** Data records follows **
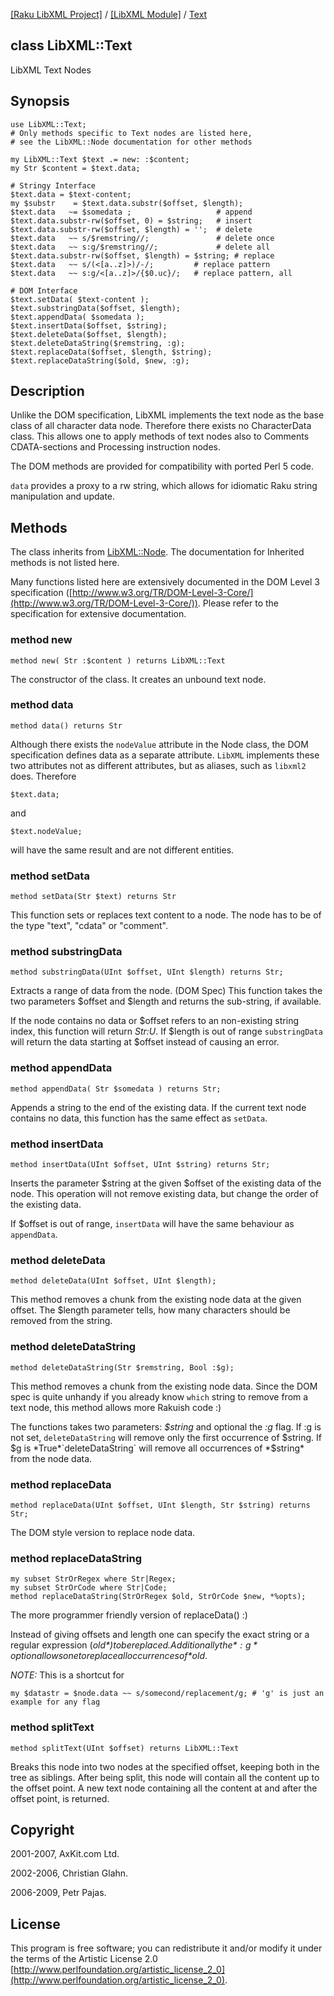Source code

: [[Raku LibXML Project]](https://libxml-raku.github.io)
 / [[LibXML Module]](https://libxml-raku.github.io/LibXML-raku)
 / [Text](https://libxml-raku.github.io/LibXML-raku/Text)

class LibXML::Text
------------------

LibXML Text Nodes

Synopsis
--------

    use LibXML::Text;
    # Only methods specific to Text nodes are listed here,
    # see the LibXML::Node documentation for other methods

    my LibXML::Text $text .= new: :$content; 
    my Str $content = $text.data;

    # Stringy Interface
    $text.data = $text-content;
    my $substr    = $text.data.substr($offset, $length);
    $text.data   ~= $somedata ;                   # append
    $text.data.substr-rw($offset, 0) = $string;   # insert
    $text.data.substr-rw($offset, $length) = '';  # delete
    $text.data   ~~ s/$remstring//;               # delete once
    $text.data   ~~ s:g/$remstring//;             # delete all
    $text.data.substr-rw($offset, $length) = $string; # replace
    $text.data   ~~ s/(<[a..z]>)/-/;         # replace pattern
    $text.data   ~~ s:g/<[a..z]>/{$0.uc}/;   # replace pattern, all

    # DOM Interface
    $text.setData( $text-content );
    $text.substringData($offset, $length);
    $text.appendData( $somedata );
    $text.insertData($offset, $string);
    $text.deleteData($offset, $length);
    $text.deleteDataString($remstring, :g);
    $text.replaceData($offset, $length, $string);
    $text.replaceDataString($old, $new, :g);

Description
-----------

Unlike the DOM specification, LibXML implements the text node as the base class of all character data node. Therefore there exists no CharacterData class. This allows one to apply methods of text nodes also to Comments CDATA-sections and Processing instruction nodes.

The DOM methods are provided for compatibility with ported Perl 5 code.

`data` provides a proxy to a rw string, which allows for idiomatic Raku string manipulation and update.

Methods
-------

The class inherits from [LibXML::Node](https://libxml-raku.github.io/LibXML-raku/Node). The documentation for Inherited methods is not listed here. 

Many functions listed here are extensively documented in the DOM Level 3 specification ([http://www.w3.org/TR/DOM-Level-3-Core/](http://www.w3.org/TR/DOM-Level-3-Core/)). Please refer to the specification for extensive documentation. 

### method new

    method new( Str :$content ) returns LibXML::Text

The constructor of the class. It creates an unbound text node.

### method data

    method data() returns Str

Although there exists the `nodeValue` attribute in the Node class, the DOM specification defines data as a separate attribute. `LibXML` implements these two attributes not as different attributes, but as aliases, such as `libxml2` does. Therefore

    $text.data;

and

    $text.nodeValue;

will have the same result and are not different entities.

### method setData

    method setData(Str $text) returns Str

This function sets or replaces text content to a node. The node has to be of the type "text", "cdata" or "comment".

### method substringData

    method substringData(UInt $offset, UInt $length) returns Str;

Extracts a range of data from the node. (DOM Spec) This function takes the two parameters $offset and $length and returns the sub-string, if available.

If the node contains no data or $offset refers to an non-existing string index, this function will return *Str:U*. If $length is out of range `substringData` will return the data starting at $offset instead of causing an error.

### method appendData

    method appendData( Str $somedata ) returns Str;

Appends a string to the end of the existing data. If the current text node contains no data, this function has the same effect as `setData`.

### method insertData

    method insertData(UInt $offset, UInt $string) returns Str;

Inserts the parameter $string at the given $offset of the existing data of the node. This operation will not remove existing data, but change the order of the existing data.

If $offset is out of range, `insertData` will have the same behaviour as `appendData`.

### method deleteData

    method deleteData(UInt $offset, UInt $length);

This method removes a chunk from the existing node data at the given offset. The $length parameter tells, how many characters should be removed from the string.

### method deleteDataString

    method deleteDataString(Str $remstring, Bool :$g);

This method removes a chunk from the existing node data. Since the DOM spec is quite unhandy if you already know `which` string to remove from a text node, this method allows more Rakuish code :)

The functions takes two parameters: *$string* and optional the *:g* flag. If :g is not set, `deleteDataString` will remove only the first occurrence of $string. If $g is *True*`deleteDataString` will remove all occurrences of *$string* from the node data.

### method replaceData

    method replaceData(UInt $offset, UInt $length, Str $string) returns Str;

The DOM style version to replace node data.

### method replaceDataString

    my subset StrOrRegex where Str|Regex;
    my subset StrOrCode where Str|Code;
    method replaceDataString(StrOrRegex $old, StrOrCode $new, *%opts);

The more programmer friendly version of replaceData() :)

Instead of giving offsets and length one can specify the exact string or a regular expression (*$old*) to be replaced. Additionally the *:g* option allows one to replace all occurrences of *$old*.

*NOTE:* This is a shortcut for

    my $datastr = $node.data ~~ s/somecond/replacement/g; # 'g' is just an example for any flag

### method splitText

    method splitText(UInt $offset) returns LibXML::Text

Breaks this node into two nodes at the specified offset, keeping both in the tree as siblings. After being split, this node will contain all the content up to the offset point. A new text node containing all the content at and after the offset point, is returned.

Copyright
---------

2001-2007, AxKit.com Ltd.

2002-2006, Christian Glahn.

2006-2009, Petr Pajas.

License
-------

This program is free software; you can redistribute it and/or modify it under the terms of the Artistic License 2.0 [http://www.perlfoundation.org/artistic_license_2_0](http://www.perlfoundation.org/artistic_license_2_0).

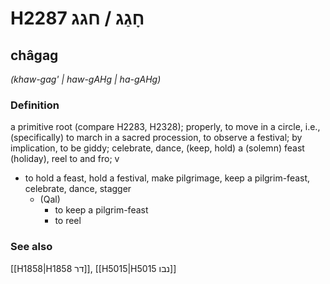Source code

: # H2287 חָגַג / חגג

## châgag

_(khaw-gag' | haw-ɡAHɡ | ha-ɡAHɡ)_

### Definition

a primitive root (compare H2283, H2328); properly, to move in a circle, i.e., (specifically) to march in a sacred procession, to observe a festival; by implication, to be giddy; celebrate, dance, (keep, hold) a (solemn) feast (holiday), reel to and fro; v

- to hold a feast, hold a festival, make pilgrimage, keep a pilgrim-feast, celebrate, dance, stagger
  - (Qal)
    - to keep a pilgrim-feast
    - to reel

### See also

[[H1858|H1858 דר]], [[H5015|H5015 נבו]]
** End of Data records **
** Data records follows **
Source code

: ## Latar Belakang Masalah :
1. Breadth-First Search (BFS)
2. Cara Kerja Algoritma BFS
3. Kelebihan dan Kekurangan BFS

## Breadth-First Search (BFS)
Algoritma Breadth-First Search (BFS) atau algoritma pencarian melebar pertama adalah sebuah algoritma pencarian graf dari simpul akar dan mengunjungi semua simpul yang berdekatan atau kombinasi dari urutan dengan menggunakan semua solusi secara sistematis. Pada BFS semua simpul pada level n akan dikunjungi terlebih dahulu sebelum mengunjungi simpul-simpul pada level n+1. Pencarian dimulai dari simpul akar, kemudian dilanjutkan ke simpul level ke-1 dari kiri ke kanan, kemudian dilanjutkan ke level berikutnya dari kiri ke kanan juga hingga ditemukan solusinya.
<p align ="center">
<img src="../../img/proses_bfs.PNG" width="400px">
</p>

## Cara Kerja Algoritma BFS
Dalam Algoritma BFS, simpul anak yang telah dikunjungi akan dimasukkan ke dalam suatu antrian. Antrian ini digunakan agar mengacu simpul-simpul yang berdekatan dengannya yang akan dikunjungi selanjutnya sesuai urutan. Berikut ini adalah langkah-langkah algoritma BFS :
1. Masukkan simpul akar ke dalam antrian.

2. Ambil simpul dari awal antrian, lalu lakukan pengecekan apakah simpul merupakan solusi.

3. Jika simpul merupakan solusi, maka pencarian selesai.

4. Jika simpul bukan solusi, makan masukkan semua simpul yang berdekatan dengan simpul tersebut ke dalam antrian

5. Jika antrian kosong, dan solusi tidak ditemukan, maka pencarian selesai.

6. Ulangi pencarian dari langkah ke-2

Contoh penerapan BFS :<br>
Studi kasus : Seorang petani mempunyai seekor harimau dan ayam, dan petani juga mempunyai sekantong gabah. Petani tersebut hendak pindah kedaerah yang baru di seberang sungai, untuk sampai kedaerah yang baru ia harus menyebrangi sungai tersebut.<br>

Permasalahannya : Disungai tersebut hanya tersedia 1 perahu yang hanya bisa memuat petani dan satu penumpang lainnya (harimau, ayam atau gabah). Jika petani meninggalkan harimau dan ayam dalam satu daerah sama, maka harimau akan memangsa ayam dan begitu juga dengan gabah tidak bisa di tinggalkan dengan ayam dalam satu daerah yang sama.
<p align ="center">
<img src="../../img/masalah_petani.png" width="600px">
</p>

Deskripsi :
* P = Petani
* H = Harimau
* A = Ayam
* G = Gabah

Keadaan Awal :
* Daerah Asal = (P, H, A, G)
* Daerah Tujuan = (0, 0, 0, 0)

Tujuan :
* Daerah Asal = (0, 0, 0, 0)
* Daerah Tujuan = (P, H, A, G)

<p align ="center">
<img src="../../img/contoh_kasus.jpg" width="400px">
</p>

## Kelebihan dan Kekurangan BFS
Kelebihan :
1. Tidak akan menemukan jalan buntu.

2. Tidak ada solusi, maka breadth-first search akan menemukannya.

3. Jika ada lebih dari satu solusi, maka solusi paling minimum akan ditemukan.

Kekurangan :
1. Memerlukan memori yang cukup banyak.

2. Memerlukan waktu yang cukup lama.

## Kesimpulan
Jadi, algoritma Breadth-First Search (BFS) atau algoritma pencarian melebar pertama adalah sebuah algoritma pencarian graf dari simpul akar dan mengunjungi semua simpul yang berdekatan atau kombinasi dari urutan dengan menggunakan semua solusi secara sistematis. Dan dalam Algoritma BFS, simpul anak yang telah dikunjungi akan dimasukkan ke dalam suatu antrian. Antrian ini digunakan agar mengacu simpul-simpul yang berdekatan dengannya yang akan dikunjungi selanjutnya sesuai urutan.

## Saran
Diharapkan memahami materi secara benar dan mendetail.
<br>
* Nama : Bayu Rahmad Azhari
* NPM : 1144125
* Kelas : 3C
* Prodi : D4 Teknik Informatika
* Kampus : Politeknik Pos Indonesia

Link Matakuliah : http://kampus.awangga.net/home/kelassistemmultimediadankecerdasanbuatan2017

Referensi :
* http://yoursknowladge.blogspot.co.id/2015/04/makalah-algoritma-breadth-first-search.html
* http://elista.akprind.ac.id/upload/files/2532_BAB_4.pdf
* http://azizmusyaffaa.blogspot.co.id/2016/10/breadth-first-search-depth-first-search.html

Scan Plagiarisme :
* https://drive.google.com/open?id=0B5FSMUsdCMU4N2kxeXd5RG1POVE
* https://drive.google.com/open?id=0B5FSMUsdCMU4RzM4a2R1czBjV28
** End of Data records **
** Data records follows **
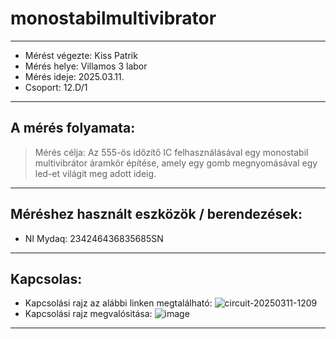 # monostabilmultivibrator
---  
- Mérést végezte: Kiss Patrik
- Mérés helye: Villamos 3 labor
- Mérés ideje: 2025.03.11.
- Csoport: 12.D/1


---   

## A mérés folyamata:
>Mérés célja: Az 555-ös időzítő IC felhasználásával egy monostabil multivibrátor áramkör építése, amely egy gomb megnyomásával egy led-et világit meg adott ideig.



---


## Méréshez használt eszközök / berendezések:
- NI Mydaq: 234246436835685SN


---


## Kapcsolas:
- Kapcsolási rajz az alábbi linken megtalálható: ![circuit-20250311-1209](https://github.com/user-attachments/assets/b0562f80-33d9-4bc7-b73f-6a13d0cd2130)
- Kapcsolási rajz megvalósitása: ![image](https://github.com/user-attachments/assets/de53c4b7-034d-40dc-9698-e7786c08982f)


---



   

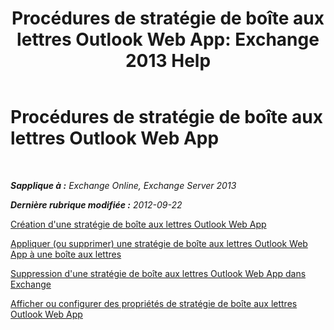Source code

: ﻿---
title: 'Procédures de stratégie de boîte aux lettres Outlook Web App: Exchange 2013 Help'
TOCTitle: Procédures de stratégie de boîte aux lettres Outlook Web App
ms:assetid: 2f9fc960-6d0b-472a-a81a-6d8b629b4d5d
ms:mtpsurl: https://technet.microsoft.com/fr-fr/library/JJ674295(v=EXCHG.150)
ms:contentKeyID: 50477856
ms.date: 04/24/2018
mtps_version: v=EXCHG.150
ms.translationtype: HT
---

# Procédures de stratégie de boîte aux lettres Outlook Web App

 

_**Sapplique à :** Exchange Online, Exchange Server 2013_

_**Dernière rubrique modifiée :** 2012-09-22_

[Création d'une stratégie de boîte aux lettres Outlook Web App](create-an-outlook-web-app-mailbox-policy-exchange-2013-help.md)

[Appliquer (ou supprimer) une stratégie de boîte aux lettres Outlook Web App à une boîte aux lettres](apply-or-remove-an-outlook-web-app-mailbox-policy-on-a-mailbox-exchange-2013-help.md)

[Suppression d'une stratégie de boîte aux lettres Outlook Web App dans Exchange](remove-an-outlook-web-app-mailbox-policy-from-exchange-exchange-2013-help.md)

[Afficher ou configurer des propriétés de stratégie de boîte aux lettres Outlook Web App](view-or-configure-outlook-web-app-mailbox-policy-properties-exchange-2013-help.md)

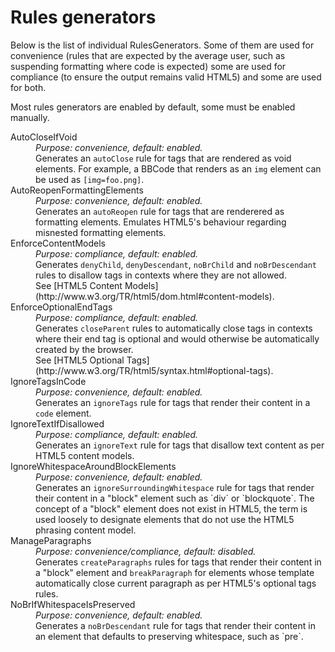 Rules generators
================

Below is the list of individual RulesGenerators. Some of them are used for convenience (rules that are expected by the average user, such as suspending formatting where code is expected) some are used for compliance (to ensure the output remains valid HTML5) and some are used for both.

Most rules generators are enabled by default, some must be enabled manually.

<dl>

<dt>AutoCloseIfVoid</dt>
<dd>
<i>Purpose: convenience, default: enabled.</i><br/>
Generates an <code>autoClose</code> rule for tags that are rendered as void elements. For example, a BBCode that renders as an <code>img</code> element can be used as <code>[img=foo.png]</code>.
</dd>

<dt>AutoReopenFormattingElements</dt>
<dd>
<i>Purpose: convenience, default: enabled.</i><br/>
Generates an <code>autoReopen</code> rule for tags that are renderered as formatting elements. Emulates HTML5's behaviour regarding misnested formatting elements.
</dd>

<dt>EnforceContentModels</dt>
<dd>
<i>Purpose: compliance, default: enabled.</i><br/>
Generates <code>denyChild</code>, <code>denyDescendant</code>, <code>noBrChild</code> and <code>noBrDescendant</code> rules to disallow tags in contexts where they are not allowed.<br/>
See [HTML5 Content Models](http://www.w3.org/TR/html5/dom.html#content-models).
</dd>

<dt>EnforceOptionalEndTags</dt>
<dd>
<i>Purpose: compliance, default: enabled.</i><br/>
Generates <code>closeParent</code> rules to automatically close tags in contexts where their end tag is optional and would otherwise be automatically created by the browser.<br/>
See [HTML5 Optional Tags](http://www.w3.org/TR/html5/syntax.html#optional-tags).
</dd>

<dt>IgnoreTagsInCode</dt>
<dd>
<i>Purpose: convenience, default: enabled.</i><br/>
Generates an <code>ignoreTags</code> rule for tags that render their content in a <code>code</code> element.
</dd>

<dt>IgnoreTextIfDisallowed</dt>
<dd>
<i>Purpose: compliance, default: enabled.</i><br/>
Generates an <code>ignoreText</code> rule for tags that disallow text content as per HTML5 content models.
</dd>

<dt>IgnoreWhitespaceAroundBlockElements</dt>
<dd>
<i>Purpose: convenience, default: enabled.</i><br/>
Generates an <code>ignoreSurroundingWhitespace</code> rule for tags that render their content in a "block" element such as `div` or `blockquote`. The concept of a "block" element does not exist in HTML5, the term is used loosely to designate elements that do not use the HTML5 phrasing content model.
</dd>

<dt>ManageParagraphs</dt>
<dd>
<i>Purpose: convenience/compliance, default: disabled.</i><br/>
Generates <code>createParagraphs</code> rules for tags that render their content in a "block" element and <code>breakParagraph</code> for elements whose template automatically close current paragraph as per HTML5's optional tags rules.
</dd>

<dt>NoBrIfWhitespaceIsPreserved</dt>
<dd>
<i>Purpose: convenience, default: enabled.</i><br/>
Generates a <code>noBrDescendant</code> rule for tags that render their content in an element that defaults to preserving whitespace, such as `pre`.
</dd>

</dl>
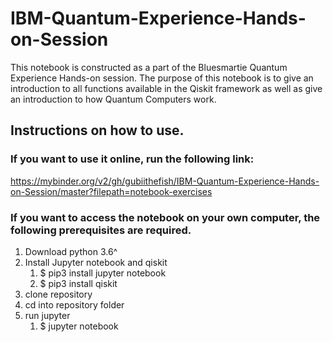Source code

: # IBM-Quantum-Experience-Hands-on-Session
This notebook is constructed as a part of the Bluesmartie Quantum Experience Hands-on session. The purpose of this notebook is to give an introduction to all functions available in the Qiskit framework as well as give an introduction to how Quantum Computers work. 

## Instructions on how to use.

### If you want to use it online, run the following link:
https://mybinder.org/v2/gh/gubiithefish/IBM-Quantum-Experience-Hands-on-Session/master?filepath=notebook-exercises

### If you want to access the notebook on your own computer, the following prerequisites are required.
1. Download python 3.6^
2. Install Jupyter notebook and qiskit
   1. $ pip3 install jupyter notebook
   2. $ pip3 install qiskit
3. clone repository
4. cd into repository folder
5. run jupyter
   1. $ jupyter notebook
** End of Data records **
Search the entries for the string "setData". Copy every line that has it.

**Your response:**
    $text.setData( $text-content );
### method setData
    method setData(Str $text) returns Str
Appends a string to the end of the existing data. If the current text node contains no data, this function has the same effect as `setData`.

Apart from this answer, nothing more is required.